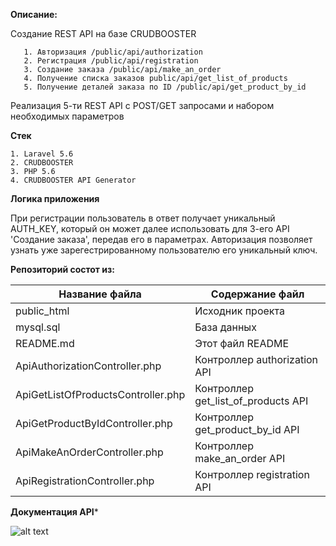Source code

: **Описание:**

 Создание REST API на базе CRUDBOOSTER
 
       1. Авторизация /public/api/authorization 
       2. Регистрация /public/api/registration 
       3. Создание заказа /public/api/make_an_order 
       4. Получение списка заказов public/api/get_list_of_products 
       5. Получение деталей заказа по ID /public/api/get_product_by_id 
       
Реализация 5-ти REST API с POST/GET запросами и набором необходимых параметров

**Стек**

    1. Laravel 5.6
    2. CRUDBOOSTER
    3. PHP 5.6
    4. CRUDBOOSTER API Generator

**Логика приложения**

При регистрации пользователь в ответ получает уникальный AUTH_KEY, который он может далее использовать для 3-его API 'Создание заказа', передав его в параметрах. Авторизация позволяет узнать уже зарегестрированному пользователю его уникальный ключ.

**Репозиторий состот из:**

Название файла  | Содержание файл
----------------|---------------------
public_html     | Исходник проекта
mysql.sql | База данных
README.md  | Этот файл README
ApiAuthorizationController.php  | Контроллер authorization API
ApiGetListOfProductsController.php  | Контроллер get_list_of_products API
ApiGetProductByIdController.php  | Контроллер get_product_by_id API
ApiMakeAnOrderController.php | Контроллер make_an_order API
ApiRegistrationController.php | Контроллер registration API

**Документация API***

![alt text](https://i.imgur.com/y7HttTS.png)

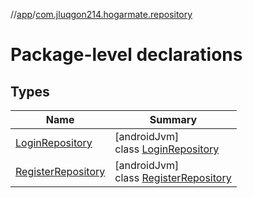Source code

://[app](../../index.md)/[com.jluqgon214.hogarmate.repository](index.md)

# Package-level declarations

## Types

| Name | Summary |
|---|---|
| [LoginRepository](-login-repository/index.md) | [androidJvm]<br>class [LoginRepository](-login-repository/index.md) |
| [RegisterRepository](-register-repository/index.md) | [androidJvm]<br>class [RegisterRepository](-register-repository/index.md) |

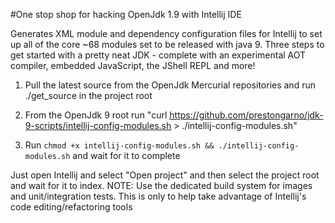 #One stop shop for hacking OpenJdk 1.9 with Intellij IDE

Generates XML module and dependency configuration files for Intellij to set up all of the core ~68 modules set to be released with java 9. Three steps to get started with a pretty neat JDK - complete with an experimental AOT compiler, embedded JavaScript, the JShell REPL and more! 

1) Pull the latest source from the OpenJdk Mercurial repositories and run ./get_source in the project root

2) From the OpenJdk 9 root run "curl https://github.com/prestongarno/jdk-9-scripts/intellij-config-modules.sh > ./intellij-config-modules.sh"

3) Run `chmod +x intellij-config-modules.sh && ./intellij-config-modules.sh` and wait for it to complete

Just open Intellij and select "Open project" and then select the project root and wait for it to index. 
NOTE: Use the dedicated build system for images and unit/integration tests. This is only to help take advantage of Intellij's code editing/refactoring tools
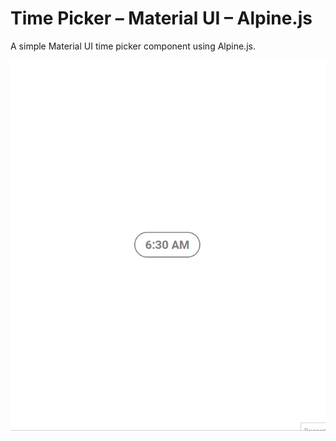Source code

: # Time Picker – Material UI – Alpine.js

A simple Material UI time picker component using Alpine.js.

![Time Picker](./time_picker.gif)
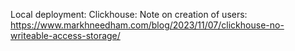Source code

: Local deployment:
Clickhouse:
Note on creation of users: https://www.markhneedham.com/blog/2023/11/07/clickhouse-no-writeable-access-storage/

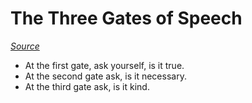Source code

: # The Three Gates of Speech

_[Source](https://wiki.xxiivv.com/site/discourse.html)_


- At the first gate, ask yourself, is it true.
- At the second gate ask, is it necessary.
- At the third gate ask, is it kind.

__________________________________________________

*Try it*:
With the line that has "1) Pull the" as the first and the line that has "Just open Intellij" as the last, repeat exactly that run of lines above and no more.

*Finished task*:
1) Pull the latest source from the OpenJdk Mercurial repositories and run ./get_source in the project root

2) From the OpenJdk 9 root run "curl https://github.com/prestongarno/jdk-9-scripts/intellij-config-modules.sh > ./intellij-config-modules.sh"

3) Run `chmod +x intellij-config-modules.sh && ./intellij-config-modules.sh` and wait for it to complete

Just open Intellij and select "Open project" and then select the project root and wait for it to index. 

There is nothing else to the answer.